La feuille de route constitue ainsi un instrument destiné à traduire les orientations stratégiques du GTGF en actions concrètes et coordonnées.

Une dynamique partenariale renforcée

La 13ᵉ réunion du GTGF a également confirmé l’importance du partenariat entre la COMIFAC et les différentes institutions engagées dans la gestion durable des ressources naturelles du Bassin du Congo.

La coopération avec la FAO, ainsi qu’avec les organisations régionales et internationales, les institutions financières, les organisations de conservation, les centres de recherche et la société civile, demeure essentielle pour renforcer les capacités des pays et mobiliser les ressources nécessaires à la mise en œuvre des politiques forestières.

Cette dynamique partenariale doit également contribuer à faire émerger de nouvelles initiatives sous-régionales permettant de renforcer durablement la gouvernance des ressources forestières.
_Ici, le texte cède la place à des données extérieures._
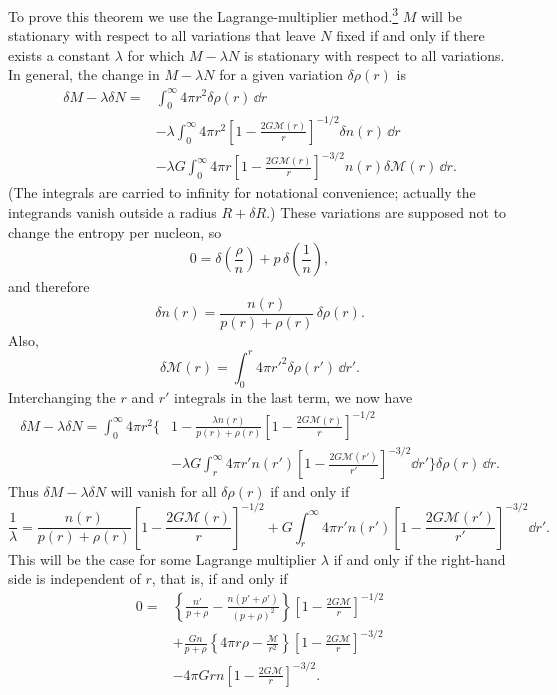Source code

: To prove this theorem we use the Lagrange-multiplier
method.\hyperref[ch11-ref-3]{\textsuperscript{3}} \(M\) will be stationary
with respect to all variations that leave \(N\) fixed if and only if there
exists a constant \(\lambda\) for which \(M-\lambda N\) is stationary with
respect to all variations. In general, the change in \(M-\lambda N\) for a
given variation \(\delta\rho(r)\) is
\[
  \begin{aligned}
  \delta M-\lambda\delta N
  ={}&
  \int_0^\infty4\pi r^2\delta\rho(r)\,\dd r\\
  &-\lambda\int_0^\infty4\pi r^2
  \left[1-\frac{2G\mathcal{M}(r)}r\right]^{-1/2}
  \delta n(r)\,\dd r\\
  &-\lambda G\int_0^\infty4\pi r
  \left[1-\frac{2G\mathcal{M}(r)}r\right]^{-3/2}
  n(r)\delta\mathcal{M}(r)\,\dd r.
  \end{aligned}
\]
(The integrals are carried to infinity for notational convenience; actually
the integrands vanish outside a radius \(R+\delta R\).) These variations are
supposed not to change the entropy per nucleon, so
\[
  0=\delta\left(\frac{\rho}{n}\right)
  +p\,\delta\left(\frac1n\right),
\]
and therefore
\[
  \delta n(r)=\frac{n(r)}{p(r)+\rho(r)}\,\delta\rho(r).
\]
Also,
\[
  \delta\mathcal{M}(r)
  =\int_0^r4\pi r'^2\delta\rho(r')\,\dd r'.
\]
Interchanging the \(r\) and \(r'\) integrals in the last term, we now have
\[
  \begin{aligned}
  \delta M-\lambda\delta N
  =\int_0^\infty4\pi r^2
  \bigg\{&
  1-\frac{\lambda n(r)}{p(r)+\rho(r)}
  \left[1-\frac{2G\mathcal{M}(r)}r\right]^{-1/2}\\
  &-\lambda G\int_r^\infty4\pi r'n(r')
  \left[1-\frac{2G\mathcal{M}(r')}{r'}\right]^{-3/2}\dd r'
  \bigg\}\delta\rho(r)\,\dd r.
  \end{aligned}
\]
Thus \(\delta M-\lambda\delta N\) will vanish for all \(\delta\rho(r)\) if and
only if
\[
  \frac1\lambda
  =
  \frac{n(r)}{p(r)+\rho(r)}
  \left[1-\frac{2G\mathcal{M}(r)}r\right]^{-1/2}
  +G\int_r^\infty4\pi r'n(r')
  \left[1-\frac{2G\mathcal{M}(r')}{r'}\right]^{-3/2}\dd r'.
\]
This will be the case for some Lagrange multiplier \(\lambda\) if and only if
the right-hand side is independent of \(r\), that is, if and only if
\[
  \begin{aligned}
  0={}&
  \left\{
    \frac{n'}{p+\rho}
    -\frac{n(p'+\rho')}{(p+\rho)^2}
  \right\}
  \left[1-\frac{2G\mathcal{M}}r\right]^{-1/2}\\
  &+\frac{Gn}{p+\rho}
  \left\{4\pi r\rho-\frac{\mathcal{M}}{r^2}\right\}
  \left[1-\frac{2G\mathcal{M}}r\right]^{-3/2}\\
  &-4\pi Grn
  \left[1-\frac{2G\mathcal{M}}r\right]^{-3/2}.
  \end{aligned}
\]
La COMIFAC, au cœur de la coordination régionale

À travers le Groupe de Travail Gouvernance Forestière, la COMIFAC poursuit sa mission d’harmonisation, d’orientation et de suivi des politiques forestières et environnementales des pays d’Afrique centrale.

La rencontre de Douala confirme la nécessité d’une action collective pour répondre aux défis auxquels sont confrontées les forêts du Bassin du Congo.

L’ambition est claire : construire une gouvernance forestière plus efficace, transparente, inclusive et capable de concilier conservation de la biodiversité, lutte contre le changement climatique, développement économique et amélioration des conditions de vie des populations.

La préservation du Bassin du Congo constitue une responsabilité partagée. Elle représente également une opportunité de construire une économie régionale fondée sur la valorisation durable du capital naturel.

Avec l’adoption de la feuille de route 2026–2027, la COMIFAC et ses partenaires disposent désormais d’un nouveau cadre pour poursuivre et renforcer cette dynamique.

La gouvernance forestière doit ainsi devenir un véritable levier de résilience, de développement durable et de prospérité partagée pour l’Afrique centrale.